Publié le par #ceciestunblog

Ca a été fusionnel. Une attirance implicite, nécessairement réciproque même si la nature réciproque de la pulsion n’est qu’un prétexte égalitaire pour évacuer la culpabilité. Quand on fait l’amour à la va-vite dans un couloir plutôt lugubre, on a besoin de croire que les enjeux sont réciproques ; supposer l’égalité nous dédouane des enjeux. Lui et moi pour la même chose, ça soulage et permet de s’adonner à la chose sans retenue.

 

Je l’ai tout de suite repéré dans son complet de commercial, costume gris, coupe bon marché et couleur légèrement élimée, mais il le portait avec une assurance saillante qui ne laissait aucun doute la vigueur athlétique de son corps. Il avait de belles mains, larges et puissante, et une mâchoire dans le même registre.
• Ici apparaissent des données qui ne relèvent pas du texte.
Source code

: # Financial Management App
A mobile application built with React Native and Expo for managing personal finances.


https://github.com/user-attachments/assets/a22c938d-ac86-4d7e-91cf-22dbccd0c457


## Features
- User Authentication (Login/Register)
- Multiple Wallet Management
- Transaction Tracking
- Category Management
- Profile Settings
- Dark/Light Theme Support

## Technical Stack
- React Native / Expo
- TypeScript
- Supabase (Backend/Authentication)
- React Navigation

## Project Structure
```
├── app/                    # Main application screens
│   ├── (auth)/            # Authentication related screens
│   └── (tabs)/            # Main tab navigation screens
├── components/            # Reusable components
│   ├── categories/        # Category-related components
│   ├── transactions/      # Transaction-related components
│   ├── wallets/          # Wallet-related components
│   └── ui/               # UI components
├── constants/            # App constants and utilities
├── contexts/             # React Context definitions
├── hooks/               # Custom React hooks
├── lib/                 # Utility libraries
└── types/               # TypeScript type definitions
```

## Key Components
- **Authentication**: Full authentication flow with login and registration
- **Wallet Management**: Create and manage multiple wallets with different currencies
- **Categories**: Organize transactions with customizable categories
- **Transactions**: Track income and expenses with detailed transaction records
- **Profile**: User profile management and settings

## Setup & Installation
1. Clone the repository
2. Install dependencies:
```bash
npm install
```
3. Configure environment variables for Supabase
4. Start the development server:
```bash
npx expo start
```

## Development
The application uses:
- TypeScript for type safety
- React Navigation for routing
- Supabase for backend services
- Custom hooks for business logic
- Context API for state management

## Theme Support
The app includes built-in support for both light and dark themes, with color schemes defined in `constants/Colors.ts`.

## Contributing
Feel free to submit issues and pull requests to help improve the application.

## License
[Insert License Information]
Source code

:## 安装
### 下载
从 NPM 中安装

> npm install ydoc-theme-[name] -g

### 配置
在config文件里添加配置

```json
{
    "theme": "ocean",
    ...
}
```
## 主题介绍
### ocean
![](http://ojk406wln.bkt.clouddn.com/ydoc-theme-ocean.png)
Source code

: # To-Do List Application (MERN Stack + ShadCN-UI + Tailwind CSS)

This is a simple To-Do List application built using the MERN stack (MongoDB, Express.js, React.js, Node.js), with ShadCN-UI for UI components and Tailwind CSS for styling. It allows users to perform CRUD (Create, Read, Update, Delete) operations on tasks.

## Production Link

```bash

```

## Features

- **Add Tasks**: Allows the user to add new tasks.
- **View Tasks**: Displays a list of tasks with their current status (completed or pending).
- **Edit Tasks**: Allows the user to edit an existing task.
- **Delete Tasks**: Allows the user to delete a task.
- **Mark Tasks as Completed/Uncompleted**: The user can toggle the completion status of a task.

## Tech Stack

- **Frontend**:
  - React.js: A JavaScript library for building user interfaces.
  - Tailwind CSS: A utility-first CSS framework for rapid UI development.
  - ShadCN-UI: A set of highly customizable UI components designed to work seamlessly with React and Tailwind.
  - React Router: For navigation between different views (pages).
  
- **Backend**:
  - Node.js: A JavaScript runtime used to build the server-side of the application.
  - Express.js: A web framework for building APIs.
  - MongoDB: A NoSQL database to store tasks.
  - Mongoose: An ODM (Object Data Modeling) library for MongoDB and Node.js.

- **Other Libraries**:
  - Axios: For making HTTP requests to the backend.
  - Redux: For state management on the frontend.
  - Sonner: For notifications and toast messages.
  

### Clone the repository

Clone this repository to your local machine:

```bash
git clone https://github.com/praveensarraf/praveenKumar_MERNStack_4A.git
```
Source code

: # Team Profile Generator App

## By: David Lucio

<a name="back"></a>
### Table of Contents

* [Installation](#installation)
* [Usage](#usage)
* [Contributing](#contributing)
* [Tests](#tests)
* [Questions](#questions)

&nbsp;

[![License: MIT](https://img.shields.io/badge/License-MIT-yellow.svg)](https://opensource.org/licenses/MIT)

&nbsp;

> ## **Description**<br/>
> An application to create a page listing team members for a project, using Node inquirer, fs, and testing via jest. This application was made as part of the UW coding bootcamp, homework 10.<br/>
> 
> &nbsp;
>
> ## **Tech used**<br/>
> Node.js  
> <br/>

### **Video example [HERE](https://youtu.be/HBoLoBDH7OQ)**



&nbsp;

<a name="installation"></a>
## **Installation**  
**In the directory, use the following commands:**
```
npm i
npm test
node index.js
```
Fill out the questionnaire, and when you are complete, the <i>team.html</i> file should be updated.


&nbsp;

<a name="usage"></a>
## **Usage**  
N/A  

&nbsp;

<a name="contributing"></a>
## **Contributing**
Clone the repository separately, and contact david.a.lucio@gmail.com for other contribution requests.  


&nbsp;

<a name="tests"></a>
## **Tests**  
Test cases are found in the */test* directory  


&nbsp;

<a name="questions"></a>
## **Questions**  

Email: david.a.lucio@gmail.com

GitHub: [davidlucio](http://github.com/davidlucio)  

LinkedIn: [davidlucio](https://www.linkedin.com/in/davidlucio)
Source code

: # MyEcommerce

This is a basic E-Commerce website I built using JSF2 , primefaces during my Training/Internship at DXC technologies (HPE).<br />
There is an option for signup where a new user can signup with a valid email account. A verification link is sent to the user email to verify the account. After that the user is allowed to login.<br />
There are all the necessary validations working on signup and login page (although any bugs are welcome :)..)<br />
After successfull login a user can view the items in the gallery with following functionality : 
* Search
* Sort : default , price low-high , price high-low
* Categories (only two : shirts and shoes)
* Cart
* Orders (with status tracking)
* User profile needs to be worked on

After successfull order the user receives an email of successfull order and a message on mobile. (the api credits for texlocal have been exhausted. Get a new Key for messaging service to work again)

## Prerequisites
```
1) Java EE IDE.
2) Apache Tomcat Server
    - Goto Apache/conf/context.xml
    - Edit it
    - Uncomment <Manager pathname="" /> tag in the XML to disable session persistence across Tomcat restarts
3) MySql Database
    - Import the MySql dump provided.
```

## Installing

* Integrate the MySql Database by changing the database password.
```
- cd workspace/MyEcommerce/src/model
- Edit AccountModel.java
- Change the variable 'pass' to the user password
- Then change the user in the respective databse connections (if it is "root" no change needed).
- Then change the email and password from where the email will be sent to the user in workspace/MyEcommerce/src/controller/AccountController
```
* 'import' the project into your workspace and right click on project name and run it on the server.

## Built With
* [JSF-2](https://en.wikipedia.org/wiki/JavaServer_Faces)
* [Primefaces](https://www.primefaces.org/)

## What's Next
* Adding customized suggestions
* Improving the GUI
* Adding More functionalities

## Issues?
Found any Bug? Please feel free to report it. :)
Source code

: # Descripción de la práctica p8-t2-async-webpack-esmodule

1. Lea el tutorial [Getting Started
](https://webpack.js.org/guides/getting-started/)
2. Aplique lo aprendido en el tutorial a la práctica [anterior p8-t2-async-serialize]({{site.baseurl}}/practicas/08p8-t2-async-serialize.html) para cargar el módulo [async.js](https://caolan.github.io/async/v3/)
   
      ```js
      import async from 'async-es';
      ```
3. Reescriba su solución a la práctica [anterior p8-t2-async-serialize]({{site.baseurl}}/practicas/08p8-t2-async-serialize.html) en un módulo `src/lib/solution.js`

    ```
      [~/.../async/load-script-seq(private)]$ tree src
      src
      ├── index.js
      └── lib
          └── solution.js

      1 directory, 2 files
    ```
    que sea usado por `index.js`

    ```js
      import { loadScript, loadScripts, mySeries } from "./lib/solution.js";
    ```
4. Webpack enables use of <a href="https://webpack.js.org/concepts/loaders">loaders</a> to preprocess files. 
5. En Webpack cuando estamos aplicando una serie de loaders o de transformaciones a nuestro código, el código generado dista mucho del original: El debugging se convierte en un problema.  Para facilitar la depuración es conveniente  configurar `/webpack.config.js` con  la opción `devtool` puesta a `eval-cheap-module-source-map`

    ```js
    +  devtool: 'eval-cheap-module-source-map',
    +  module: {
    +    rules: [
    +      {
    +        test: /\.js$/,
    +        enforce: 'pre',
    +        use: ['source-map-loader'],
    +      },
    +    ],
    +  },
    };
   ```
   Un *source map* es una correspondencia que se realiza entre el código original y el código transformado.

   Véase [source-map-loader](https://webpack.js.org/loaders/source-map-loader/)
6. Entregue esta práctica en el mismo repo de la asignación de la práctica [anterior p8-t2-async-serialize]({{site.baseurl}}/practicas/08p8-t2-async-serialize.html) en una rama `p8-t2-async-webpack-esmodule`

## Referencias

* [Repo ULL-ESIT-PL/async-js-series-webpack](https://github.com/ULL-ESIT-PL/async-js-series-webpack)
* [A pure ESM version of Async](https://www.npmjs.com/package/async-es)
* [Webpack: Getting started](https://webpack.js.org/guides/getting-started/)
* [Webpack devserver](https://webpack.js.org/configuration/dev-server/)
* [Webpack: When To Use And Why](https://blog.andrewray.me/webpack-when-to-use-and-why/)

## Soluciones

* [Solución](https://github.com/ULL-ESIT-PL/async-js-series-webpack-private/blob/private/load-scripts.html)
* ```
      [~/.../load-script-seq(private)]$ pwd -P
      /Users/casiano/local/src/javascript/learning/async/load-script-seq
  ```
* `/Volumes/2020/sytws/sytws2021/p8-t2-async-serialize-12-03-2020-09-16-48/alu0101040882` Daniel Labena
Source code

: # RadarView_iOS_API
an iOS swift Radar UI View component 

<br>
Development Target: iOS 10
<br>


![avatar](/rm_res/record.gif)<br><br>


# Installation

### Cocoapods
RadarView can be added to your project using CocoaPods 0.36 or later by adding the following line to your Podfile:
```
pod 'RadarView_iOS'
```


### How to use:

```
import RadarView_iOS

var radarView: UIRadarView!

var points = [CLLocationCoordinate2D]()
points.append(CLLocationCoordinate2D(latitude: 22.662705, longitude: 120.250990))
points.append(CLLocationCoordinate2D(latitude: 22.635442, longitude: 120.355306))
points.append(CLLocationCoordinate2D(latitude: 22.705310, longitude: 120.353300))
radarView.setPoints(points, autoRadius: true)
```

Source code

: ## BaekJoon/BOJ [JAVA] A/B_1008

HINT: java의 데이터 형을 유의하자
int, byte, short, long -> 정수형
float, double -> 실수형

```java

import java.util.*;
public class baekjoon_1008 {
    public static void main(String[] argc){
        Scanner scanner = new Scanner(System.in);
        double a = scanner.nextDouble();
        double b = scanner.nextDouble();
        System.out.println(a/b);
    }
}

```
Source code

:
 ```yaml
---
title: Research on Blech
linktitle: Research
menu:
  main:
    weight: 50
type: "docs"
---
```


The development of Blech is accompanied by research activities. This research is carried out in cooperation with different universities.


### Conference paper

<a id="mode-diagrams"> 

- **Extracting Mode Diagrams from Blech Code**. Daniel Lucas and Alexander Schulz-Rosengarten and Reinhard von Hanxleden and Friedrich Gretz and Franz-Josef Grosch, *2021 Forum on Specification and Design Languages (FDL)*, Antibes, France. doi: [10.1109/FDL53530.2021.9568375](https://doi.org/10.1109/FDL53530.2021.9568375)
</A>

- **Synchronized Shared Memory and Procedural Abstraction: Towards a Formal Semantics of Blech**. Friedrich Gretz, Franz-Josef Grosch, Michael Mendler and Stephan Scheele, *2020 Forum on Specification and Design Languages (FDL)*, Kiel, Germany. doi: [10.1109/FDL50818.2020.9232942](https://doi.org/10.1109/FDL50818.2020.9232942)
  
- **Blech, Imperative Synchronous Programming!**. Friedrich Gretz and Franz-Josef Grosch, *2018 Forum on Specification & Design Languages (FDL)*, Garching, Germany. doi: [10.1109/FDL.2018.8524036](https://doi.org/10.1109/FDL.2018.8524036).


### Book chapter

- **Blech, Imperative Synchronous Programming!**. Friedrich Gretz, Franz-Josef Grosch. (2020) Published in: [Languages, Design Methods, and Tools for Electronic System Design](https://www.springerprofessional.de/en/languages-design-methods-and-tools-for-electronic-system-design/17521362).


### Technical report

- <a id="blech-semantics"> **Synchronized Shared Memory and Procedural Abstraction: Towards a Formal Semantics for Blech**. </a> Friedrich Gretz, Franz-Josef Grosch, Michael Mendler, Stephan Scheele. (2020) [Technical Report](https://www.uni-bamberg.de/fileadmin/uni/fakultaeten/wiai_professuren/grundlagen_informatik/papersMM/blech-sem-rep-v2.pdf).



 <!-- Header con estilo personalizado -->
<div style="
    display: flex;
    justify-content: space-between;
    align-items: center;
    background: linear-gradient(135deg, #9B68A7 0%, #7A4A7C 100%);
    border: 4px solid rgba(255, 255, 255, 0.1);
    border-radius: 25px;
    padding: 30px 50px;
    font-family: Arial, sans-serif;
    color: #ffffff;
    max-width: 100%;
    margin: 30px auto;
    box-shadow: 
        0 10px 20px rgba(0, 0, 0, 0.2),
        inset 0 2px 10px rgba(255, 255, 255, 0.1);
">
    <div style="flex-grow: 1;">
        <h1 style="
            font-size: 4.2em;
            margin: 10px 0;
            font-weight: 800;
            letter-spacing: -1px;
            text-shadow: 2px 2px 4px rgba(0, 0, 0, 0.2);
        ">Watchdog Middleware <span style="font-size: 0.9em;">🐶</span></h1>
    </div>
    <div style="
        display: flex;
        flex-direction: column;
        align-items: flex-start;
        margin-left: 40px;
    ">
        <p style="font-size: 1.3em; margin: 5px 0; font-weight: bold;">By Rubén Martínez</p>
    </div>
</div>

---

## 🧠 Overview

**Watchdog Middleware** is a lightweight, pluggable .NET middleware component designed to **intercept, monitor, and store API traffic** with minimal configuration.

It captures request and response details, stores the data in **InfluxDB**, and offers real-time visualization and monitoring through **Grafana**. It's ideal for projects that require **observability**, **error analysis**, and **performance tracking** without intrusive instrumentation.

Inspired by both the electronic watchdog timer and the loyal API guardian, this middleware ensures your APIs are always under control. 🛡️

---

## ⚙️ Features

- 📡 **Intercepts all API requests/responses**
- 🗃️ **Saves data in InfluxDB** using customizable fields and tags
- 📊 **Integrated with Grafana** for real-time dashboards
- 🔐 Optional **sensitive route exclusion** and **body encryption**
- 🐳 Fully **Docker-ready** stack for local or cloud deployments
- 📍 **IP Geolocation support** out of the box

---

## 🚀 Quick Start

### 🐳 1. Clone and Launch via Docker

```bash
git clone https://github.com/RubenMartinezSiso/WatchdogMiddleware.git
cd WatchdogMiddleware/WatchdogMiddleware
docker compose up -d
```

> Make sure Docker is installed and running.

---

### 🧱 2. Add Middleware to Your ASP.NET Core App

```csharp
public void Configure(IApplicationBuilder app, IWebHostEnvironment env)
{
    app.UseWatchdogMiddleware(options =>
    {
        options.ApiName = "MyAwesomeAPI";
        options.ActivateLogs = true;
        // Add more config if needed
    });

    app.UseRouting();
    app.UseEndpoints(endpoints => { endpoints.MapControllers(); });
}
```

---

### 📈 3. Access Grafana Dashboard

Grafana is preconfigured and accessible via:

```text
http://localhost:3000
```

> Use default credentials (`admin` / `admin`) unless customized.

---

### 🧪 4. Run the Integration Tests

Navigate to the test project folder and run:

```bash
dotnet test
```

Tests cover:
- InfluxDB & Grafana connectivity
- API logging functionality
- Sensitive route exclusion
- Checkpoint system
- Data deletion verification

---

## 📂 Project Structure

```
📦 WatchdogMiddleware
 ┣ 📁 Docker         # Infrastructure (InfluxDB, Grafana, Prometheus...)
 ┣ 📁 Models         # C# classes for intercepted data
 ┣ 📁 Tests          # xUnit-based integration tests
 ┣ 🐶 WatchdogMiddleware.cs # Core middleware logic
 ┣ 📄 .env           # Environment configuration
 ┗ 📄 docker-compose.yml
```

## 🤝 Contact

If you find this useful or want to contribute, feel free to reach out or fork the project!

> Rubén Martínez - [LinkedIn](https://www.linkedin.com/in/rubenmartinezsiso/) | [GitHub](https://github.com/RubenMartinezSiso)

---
J’aurais pu passer l’après-midi à regarder sa bouche déverser ses fadaises tellement sa mâchoire était belle ; c’était comme écouter une statue grecque, une de celles que j’avais croquées mille fois quand j’étais aux beaux-arts. Je le dévorais des yeux, fascinée par son corps, son assurance saillante, la promesse d’une plastique merveilleuse mais je crois que sa tête ne savait rien de ce qu’il se passait plus bas.

 

Il s’écoutait parler. Je ne voulais provoquer les choses, pas par des mots, je voulais qu’il me prenne, qu’il m’emporte, je voulais être la princesse qu’il venait enlever. Il fallait que cela vienne de lui. La langue des corps est une langue bien vivante même si elle s’exprime dans les interstices de la conscience. J’ai laissé mon corps ouvrir la voie au désir, je voulais que mon désir soit tu mais qu’il soit contagieux. Il suffit d’attitudes équivoques, c’est cela le pouvoir des femmes que les mères transmettent aux filles avec la promesse de tenir le monde et à défaut de tenir les hommes.

 

Quelques minutes plus tard il me plaque contre le béton ciré du couloir qui mène au parking où est garée sa voiture de fonction. J’embrasse sa bouche délicieuse, goût de cigarette et de sueur. Si proche de lui je sens son eau de toilette. Il a un baiser qui semble vouloir cacher sa maladresse par une fougue excessive. J’aime cela, ça a le goût de son jeune âge. Il passe sa main sous ma jupe, remonte ma cuisse, découvre mes bas, il se plaque à moi. Le béton glacé me mord les fesses, mais lui me réchauffe.

 

Il m’a fait l’amour, vite et bien. J’ai joué les grandes dames et il a aimé cela. Il n’a pas eu besoin de retirer son costume, pas plus que je n’ai eu envie de retirer ma jupe, juste ouvrir sa braguette, juste baisser ma culotte. On n’a pas eu le temps de s’inquiéter si quelqu’un passerait par là, ça a été trop vite. Il m’a embrassé une dernière fois, il n’embrassait pas mieux. Il m’a donné sa carte, il ne s’est pas inquiété des cheveux que mes boucles ont laissés sur sa chemise, ni le rouge à lèvres que j’ai usé dans son cou. Je l’ai laissé aller à sa voiture, je suis allée me rafraîchir aux toilettes. Il m’a demandé de le rappeler, il suppose que si je me suis laissée sauter dans les parkings c’est que je suis une femme sans ambition ; j’ai pris ma douche, mon peignoir et puis ce verre qui donne à la nuit un ton plus chaud.

 

Je le laisse espérer, j’ai laissé sa carte dans la poubelle du bureau, il m’oubliera sûrement bien assez tôt. Je l’aurai oublié demain.